● Exercise: For the listing below, print exactly the lines from the line with "Paar mehr entsteht." to the line with "WasmMal／malware（参考） & 7,510／7,512", both included, and nothing beyond them.

--------------------

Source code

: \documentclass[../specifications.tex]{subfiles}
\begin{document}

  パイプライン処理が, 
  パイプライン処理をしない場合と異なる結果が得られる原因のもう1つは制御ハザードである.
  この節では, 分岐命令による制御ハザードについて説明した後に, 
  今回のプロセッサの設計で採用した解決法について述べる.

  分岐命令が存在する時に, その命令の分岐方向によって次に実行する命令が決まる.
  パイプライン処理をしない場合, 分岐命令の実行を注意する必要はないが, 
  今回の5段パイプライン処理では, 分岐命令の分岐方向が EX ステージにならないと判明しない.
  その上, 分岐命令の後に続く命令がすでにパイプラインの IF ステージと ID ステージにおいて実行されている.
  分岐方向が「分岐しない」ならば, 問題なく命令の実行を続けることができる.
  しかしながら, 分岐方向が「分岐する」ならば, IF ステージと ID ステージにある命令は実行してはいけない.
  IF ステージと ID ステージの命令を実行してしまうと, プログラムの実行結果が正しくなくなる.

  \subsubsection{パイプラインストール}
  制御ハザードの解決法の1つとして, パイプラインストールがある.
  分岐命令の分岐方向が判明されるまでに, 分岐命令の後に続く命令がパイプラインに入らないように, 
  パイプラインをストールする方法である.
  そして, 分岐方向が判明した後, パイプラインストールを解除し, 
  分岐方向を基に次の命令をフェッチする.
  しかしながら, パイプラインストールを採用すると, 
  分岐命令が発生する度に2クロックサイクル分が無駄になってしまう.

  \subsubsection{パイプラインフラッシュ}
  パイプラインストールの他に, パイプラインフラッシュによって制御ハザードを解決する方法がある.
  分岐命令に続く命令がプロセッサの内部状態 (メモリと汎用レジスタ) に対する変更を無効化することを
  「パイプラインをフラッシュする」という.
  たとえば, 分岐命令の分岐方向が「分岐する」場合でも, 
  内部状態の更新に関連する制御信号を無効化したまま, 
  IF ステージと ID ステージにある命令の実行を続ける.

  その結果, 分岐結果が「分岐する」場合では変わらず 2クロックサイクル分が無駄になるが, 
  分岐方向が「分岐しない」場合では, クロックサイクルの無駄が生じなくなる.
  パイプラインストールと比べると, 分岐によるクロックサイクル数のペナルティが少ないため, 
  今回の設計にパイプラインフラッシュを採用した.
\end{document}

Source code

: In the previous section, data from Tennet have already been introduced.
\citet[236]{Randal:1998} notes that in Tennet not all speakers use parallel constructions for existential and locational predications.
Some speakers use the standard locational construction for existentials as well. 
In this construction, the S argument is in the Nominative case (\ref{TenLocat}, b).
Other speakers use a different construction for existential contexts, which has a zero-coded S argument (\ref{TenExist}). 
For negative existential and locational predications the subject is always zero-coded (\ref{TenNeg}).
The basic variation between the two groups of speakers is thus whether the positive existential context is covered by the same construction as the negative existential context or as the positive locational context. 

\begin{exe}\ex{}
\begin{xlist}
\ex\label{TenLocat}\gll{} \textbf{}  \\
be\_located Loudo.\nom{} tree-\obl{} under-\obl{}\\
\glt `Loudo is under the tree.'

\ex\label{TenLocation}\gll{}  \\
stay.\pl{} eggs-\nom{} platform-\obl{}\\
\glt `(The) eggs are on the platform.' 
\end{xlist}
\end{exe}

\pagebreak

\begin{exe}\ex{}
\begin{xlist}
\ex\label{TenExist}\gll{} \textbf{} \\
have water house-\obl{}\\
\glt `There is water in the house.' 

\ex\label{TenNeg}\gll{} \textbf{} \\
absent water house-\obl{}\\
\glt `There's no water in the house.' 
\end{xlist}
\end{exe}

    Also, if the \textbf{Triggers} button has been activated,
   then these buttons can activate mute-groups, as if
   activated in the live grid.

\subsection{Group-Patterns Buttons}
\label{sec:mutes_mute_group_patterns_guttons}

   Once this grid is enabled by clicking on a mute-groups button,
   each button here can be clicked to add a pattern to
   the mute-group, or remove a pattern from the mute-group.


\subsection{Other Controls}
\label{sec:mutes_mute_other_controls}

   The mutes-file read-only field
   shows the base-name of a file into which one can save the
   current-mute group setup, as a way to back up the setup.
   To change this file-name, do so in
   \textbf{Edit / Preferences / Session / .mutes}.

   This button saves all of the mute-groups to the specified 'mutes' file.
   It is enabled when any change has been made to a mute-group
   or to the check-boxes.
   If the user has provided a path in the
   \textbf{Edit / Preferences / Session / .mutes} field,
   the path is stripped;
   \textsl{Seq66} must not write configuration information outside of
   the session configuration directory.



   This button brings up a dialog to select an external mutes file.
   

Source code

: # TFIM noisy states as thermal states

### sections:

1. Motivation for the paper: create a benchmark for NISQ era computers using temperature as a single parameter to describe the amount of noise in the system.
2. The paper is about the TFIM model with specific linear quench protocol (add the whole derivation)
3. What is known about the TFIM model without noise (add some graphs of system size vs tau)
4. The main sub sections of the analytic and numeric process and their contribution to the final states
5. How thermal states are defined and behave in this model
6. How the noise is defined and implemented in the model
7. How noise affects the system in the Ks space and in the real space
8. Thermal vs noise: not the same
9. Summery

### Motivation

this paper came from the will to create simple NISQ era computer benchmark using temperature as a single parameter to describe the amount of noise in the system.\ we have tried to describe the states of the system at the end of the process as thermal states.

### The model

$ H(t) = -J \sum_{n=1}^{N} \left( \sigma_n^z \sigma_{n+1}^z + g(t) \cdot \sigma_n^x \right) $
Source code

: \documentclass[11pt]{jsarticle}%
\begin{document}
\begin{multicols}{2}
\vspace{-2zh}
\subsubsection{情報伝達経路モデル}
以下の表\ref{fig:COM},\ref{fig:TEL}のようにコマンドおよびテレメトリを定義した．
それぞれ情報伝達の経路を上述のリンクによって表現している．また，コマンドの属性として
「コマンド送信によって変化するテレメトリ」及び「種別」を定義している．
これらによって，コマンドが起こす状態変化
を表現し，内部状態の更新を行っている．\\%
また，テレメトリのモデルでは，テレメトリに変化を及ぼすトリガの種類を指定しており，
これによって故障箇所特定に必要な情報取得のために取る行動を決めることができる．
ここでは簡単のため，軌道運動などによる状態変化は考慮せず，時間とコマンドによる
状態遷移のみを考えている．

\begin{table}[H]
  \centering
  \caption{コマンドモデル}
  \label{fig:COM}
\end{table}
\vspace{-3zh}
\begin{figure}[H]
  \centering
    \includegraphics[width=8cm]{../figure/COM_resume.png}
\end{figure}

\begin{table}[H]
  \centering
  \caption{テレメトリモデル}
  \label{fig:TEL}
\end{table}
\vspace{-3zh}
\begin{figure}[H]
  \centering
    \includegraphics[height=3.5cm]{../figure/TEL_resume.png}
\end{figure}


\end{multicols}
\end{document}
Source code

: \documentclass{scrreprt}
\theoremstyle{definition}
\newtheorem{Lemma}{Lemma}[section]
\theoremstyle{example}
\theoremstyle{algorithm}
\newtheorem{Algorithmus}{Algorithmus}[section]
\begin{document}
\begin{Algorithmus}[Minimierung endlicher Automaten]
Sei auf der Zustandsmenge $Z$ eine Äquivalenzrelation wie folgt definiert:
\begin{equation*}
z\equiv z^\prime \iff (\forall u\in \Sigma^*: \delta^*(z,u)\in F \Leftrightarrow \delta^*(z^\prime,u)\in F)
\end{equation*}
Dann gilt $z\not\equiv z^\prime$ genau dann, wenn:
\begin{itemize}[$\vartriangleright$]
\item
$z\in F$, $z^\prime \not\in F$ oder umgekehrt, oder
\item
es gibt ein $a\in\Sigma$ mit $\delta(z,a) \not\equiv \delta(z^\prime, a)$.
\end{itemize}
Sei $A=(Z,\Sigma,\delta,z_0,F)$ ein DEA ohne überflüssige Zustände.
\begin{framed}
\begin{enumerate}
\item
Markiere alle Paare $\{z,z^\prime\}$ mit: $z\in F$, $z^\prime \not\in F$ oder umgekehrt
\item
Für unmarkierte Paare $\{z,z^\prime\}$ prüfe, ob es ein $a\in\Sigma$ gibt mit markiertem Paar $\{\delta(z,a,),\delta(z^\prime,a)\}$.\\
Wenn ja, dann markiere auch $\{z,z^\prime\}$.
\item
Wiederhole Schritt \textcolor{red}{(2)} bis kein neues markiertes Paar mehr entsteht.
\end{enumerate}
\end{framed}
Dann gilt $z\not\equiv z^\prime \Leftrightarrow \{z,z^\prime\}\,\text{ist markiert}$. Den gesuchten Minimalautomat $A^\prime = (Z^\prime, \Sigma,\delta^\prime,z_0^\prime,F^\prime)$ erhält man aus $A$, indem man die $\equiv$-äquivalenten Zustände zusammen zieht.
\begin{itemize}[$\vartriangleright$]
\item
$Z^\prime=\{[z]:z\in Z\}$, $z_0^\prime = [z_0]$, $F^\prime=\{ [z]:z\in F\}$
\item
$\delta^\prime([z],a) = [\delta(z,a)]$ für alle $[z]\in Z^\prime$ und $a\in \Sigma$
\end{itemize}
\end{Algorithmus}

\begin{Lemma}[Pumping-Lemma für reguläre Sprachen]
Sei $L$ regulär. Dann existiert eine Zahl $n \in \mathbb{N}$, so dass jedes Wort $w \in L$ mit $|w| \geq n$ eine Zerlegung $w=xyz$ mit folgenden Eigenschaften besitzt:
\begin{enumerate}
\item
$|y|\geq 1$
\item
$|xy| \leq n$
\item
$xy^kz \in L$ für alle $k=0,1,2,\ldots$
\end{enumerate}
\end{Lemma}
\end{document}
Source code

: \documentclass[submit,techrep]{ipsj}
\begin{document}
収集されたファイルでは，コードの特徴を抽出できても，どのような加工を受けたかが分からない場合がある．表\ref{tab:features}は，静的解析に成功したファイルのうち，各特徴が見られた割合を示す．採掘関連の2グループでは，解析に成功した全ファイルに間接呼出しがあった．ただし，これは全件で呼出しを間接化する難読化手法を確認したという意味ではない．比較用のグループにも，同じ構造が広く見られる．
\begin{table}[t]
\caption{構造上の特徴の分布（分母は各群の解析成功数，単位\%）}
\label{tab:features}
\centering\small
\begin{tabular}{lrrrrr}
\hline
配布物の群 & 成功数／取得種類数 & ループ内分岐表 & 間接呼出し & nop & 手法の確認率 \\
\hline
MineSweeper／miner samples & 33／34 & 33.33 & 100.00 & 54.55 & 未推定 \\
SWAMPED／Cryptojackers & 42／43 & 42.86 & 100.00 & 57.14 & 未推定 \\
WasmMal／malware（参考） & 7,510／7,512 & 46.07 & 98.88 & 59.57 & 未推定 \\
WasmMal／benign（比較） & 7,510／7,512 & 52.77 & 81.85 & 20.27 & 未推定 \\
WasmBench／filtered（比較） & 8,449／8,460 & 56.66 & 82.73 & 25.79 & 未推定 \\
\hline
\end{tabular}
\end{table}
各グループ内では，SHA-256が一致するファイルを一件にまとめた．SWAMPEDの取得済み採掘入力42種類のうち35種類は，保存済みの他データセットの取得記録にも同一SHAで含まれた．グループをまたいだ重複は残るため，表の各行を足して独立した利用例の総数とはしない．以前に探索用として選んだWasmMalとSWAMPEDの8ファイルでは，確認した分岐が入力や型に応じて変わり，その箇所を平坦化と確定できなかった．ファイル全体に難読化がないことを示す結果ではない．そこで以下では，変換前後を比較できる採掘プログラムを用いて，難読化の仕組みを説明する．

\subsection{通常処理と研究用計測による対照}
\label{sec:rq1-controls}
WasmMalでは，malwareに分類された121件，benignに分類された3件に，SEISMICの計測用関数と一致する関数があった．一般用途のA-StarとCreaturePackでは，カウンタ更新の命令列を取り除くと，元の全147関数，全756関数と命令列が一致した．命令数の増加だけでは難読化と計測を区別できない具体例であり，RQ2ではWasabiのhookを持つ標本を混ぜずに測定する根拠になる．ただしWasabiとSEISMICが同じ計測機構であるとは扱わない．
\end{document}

--------------------

● Reply to the exercise:
Wiederhole Schritt \textcolor{red}{(2)} bis kein neues markiertes Paar mehr entsteht.
\end{enumerate}
\end{framed}
Dann gilt $z\not\equiv z^\prime \Leftrightarrow \{z,z^\prime\}\,\text{ist markiert}$. Den gesuchten Minimalautomat $A^\prime = (Z^\prime, \Sigma,\delta^\prime,z_0^\prime,F^\prime)$ erhält man aus $A$, indem man die $\equiv$-äquivalenten Zustände zusammen zieht.
\begin{itemize}[$\vartriangleright$]
\item
$Z^\prime=\{[z]:z\in Z\}$, $z_0^\prime = [z_0]$, $F^\prime=\{ [z]:z\in F\}$
\item
$\delta^\prime([z],a) = [\delta(z,a)]$ für alle $[z]\in Z^\prime$ und $a\in \Sigma$
\end{itemize}
\end{Algorithmus}

\begin{Lemma}[Pumping-Lemma für reguläre Sprachen]
Sei $L$ regulär. Dann existiert eine Zahl $n \in \mathbb{N}$, so dass jedes Wort $w \in L$ mit $|w| \geq n$ eine Zerlegung $w=xyz$ mit folgenden Eigenschaften besitzt:
\begin{enumerate}
\item
$|y|\geq 1$
\item
$|xy| \leq n$
\item
$xy^kz \in L$ für alle $k=0,1,2,\ldots$
\end{enumerate}
\end{Lemma}
\end{document}
Source code

: \documentclass[submit,techrep]{ipsj}
\begin{document}
収集されたファイルでは，コードの特徴を抽出できても，どのような加工を受けたかが分からない場合がある．表\ref{tab:features}は，静的解析に成功したファイルのうち，各特徴が見られた割合を示す．採掘関連の2グループでは，解析に成功した全ファイルに間接呼出しがあった．ただし，これは全件で呼出しを間接化する難読化手法を確認したという意味ではない．比較用のグループにも，同じ構造が広く見られる．
\begin{table}[t]
\caption{構造上の特徴の分布（分母は各群の解析成功数，単位\%）}
\label{tab:features}
\centering\small
\begin{tabular}{lrrrrr}
\hline
配布物の群 & 成功数／取得種類数 & ループ内分岐表 & 間接呼出し & nop & 手法の確認率 \\
\hline
MineSweeper／miner samples & 33／34 & 33.33 & 100.00 & 54.55 & 未推定 \\
SWAMPED／Cryptojackers & 42／43 & 42.86 & 100.00 & 57.14 & 未推定 \\
WasmMal／malware（参考） & 7,510／7,512 & 46.07 & 98.88 & 59.57 & 未推定 \\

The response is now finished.